Quick Answer
For most SA gamers, a 1TB Gen4 NVMe SSD is the value sweet spot ahead of the sales, with quality drives around R1,200-R1,800 hitting 5,000-7,000MB/s reads. Skip Gen5 unless you have a specific workload; the real-world game-load difference over a good Gen4 drive is small.
Gen4 vs Gen5 And Capacity
A Gen4 NVMe drive reads at 5,000-7,000MB/s, which loads games and Windows fast and costs far less than Gen5's 10,000MB/s-plus headline figures. For gaming, that extra bandwidth rarely shows on screen.
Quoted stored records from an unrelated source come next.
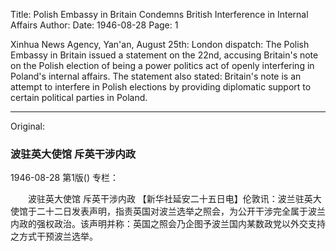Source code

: Title: Polish Embassy in Britain Condemns British Interference in Internal Affairs
Author:
Date: 1946-08-28
Page: 1

Xinhua News Agency, Yan'an, August 25th: London dispatch: The Polish Embassy in Britain issued a statement on the 22nd, accusing Britain's note on the Polish election of being a power politics act of openly interfering in Poland's internal affairs. The statement also stated: Britain's note is an attempt to interfere in Polish elections by providing diplomatic support to certain political parties in Poland.



<hr /> 

Original: 


### 波驻英大使馆  斥英干涉内政

1946-08-28
第1版()
专栏：

　　波驻英大使馆
    斥英干涉内政
    【新华社延安二十五日电】伦敦讯：波兰驻英大使馆于二十二日发表声明，指责英国对波兰选举之照会，为公开干涉完全属于波兰内政的强权政治。该声明并称：英国之照会乃企图予波兰国内某数政党以外交支持之方式干预波兰选举。
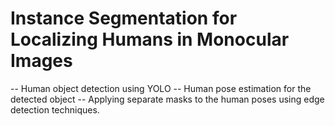 # Instance Segmentation for Localizing Humans in Monocular Images
-- Human object detection using YOLO 
-- Human pose estimation for the detected object 
-- Applying separate masks to the human poses using edge detection techniques.
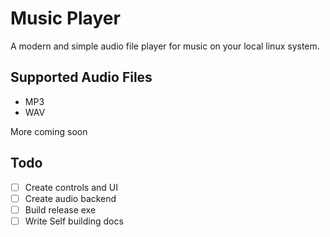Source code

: # Music Player

A modern and simple audio file player for music on your local linux system.

## Supported Audio Files

- MP3
- WAV

More coming soon

## Todo

- [ ] Create controls and UI
- [ ] Create audio backend
- [ ] Build release exe
- [ ] Write Self building docs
Prioritise 1TB or 2TB capacity with DRAM and a heatsink over chasing sequential numbers.
Picking The Right Drive In SA
Aim for a DRAM-equipped Gen4 drive from an established brand: 1TB around R1,200-R1,800, 2TB around R2,200-R3,200. Confirm your motherboard has a free M.2 slot at the right PCIe generation, and add a heatsink if the board does not include one to avoid thermal throttling on long transfers.
Installation And Real-World Speed
Slot the drive into an M.2 socket wired to the CPU rather than the chipset for the fastest path, and fit the board's heatsink so long transfers do not throttle. In practice, modern games load within a second or two of each other on any Gen4 drive, so capacity and reliability matter more than peak sequential speed. A 1TB drive fills quickly with large modern titles, so a 2TB unit around R2,200-R3,200 is worth considering if you keep many installed at once.
FAQ
What size NVMe SSD should I buy in SA?
1TB is the value pick at R1,200-R1,800 for a game library plus Windows. Step to 2TB if you install many large titles. Check current Evetech stock for live pricing.
Is Gen5 worth it over Gen4 for gaming?
Rarely. Gen5's 10,000MB/s-plus speeds barely change game-load times over a fast Gen4 drive, while costing more and running hotter. Gen4 is the smarter gaming buy.
Do I need DRAM on the SSD?
For a primary drive, yes. DRAM-equipped NVMe SSDs hold performance under sustained writes better than DRAM-less budget drives, which matters when moving large game files.
Builder Tip
pick a DRAM-equipped Gen4 1TB drive; it beats a DRAM-less Gen5 unit for real-world game loads at lower cost.